#### WHAT TO PRODUCE:
Among the lines below, keep only those from the one containing "types: yes or no" through the one containing "For 95% confidence interval where Z = 1.96", and reproduce them exactly.

#### DATA:
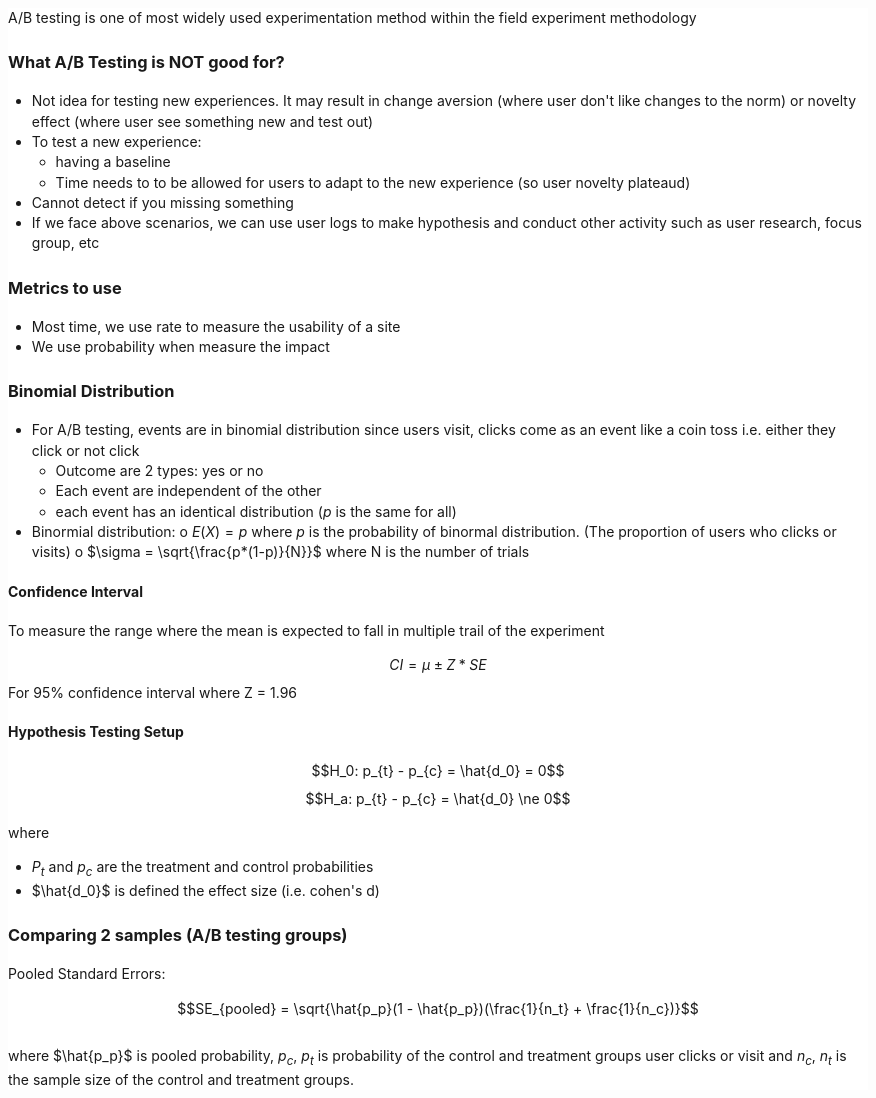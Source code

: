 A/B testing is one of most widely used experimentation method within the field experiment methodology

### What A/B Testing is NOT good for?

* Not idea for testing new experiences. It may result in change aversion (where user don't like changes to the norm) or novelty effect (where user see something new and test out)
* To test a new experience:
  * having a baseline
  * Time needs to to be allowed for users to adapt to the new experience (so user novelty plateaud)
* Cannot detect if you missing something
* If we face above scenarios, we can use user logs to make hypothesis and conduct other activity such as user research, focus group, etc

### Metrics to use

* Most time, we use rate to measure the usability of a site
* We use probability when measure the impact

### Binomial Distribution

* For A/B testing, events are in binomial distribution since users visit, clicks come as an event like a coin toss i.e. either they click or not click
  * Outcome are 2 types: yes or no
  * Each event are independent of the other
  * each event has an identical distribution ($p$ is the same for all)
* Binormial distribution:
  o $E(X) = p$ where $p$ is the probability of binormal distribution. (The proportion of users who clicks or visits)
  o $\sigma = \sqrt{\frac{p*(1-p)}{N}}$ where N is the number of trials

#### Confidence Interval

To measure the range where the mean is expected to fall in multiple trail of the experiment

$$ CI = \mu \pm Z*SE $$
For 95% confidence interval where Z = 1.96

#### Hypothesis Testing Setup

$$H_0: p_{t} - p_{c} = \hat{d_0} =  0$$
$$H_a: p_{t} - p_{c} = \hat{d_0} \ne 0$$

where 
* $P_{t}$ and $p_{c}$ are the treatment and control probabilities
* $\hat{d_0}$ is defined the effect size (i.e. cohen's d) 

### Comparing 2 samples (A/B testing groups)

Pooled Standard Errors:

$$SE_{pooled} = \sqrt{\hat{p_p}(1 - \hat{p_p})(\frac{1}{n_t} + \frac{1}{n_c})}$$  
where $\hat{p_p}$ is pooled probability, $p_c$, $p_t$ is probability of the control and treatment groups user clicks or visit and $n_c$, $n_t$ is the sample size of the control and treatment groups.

#### OUTPUT FOR THIS TASK:
  * Outcome are 2 types: yes or no
  * Each event are independent of the other
  * each event has an identical distribution ($p$ is the same for all)
* Binormial distribution:
  o $E(X) = p$ where $p$ is the probability of binormal distribution. (The proportion of users who clicks or visits)
  o $\sigma = \sqrt{\frac{p*(1-p)}{N}}$ where N is the number of trials

#### Confidence Interval

To measure the range where the mean is expected to fall in multiple trail of the experiment

$$ CI = \mu \pm Z*SE $$
For 95% confidence interval where Z = 1.96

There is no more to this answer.